▸ DATA LISTING
☆ ☆ ☆ ☆ ☆

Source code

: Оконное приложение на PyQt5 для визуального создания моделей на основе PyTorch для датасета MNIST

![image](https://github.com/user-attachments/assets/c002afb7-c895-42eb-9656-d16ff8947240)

☆ ☆ ☆ ☆ ☆

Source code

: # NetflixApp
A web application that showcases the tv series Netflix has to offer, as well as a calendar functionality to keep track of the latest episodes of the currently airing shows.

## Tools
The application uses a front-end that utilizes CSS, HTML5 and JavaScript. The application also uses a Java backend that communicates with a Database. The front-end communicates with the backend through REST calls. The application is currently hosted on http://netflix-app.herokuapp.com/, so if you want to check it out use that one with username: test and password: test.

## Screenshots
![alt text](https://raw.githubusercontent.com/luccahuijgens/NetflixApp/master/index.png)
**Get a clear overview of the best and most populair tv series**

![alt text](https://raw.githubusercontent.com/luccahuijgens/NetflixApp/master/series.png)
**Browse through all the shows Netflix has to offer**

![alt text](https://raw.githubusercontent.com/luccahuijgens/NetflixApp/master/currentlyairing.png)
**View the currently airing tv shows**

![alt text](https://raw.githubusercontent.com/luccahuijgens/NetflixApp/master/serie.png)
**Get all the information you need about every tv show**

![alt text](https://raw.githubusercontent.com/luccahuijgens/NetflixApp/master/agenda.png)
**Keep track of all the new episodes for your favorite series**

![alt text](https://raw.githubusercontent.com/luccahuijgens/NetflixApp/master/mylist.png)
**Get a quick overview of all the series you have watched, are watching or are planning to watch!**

☆ ☆ ☆ ☆ ☆

▸ PROBLEM TO WORK ON
In the listing above, find the line containing "airing tv shows**" and the line containing "your favorite series**", then repeat those two lines and everything between them exactly.

▸ TASK RESULT
**View the currently airing tv shows**

![alt text](https://raw.githubusercontent.com/luccahuijgens/NetflixApp/master/serie.png)
**Get all the information you need about every tv show**

![alt text](https://raw.githubusercontent.com/luccahuijgens/NetflixApp/master/agenda.png)
**Keep track of all the new episodes for your favorite series**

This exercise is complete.